The best way to protect your eyes is to wear sunglasses that block both UV-A and UV-B radiation.1 Some additional ways to get even more protection from your sunglasses is to select a wrapped frame, a frame with a large lens size, or pairing your sunglasses with a hat. While it is the most important, UV protection isn’t the only thing your sunglasses can do for you! If you have a favourite sport or outdoor summer activity, sunglasses may help to optimize your vision for it.
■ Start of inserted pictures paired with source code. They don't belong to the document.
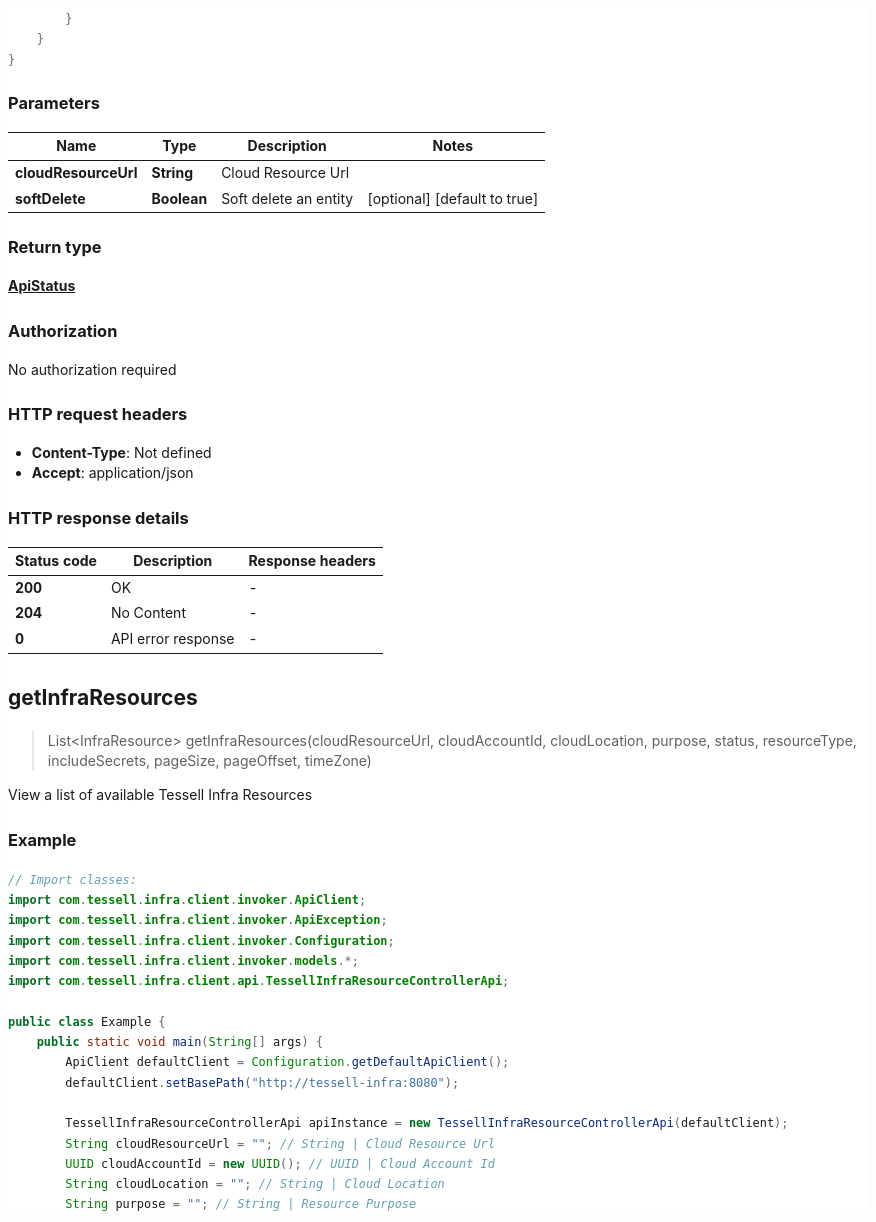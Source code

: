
 ```java
        }
    }
}
```

### Parameters


Name | Type | Description  | Notes
------------- | ------------- | ------------- | -------------
 **cloudResourceUrl** | **String**| Cloud Resource Url |
 **softDelete** | **Boolean**| Soft delete an entity | [optional] [default to true]

### Return type

[**ApiStatus**](ApiStatus.md)

### Authorization

No authorization required

### HTTP request headers

- **Content-Type**: Not defined
- **Accept**: application/json


### HTTP response details
| Status code | Description | Response headers |
|-------------|-------------|------------------|
| **200** | OK |  -  |
| **204** | No Content |  -  |
| **0** | API error response |  -  |


## getInfraResources

> List&lt;InfraResource&gt; getInfraResources(cloudResourceUrl, cloudAccountId, cloudLocation, purpose, status, resourceType, includeSecrets, pageSize, pageOffset, timeZone)

View a list of available Tessell Infra Resources

### Example

```java
// Import classes:
import com.tessell.infra.client.invoker.ApiClient;
import com.tessell.infra.client.invoker.ApiException;
import com.tessell.infra.client.invoker.Configuration;
import com.tessell.infra.client.invoker.models.*;
import com.tessell.infra.client.api.TessellInfraResourceControllerApi;

public class Example {
    public static void main(String[] args) {
        ApiClient defaultClient = Configuration.getDefaultApiClient();
        defaultClient.setBasePath("http://tessell-infra:8080");

        TessellInfraResourceControllerApi apiInstance = new TessellInfraResourceControllerApi(defaultClient);
        String cloudResourceUrl = ""; // String | Cloud Resource Url
        UUID cloudAccountId = new UUID(); // UUID | Cloud Account Id
        String cloudLocation = ""; // String | Cloud Location
        String purpose = ""; // String | Resource Purpose
```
Polarized lenses tend to be best for those who enjoy water sports and fishing, because they cut glare off horizontal surfaces.2 Certain lens tints can amplify colours and contrast, which can be important for golf and field sports.3 Of course, sunglasses are also a great way to complete any summer look. With so many fun and unique frames at Insight, it might be hard to pick just one!
lool Dhurius

Contact Lenses

A great option for those with active lifestyles, or for those who simply wish to be free from glasses this summer, is contact lenses. There are many different types of contact lenses, with a variety of options for different lifestyles, budgets, and visual demands. One of the most popular types of contact lenses is daily disposable lenses – a fresh pair of lenses every time! This eliminates the need for cleaning/storage solutions and makes for a much simpler lens replacement schedule compared to bi-weekly or monthly lenses. Daily disposable lenses are more convenient, tend to be more comfortable, and have a lower risk for contact lens-related complications and serious infections.4,5 They are also ideal for part time wear, such as for sports or special events.

Ask your optometrist if contact lenses are an option for you, based on your prescription, ocular health, and visual goals.

Mother and child at sunset without sunglasses

Caring for your children’s eyes

After many months of online school, distancing from friends, and missing out on after-school activities, kids truly deserve a fun-filled summer. One of the best things you can encourage your child to do right now is to take a break from their screens. Too much screen time – especially on screens that they hold up close – can cause eye strain, dry eyes, and may increase the risk of developing near-sightedness (myopia).6,7 Another good thing to encourage is lots of outdoor playtime. Spending at least two hours per day outside has been shown to help prevent the development of myopia.8 Just don’t forget about sunglasses – children’s eyes can’t block UV radiation as well as adult eyes can, so sun protection is important to reduce the risk of eye diseases later in life!9 Above all, getting annual eye exams for your children is the best way to care for their eyes. Your optometrist can check whether glasses are needed for your child, how well their eyes are working together as a team, the health of their eyes, and so much more.


1. American Academy of Ophthalmology. (June 11, 2020). The Sun, UV Light, and Your Eyes.

2. American Academy of Ophthalmology. (July 9, 2021). What Are Polarized Lenses For?

3. All About Vision (February 2019). Your Guide to Sport Sunglass Lens Tints.

4. Stapleton, F., Keay, L., Edwards, K., Naduvilath, T., Dart, J. K., Brian, G., & Holden, B. A. (2008).
The incidence of contact lens–related microbial keratitis in Australia. Ophthalmology, 115(10),

5. Chalmers, R. L., Keay, L., McNally, J., & Kern, J. (2012). Multicenter case-control study of the
role of lens materials and care products on the development of corneal infiltrates. Optometry
and vision science, 89(3), 316-325.

6. American Academy of Ophthalmology. (June 17, 2021). Screen Use for Kids.

7. Lanca, C., & Saw, S. M. (2020). The association between digital screen time and myopia: A
systematic review. Ophthalmic and Physiological Optics, 40(2), 216-229.

8. Xiong, S., Sankaridurg, P., Naduvilath, T., Zang, J., Zou, H., Zhu, J., … & Xu, X. (2017). Time
spent in outdoor activities in relation to myopia prevention and control: a meta‐analysis and
systematic review. Acta ophthalmologica, 95(6), 551-566.

9. Canadian Association of Optometrists. Children and Risks associated with Sun Exposure.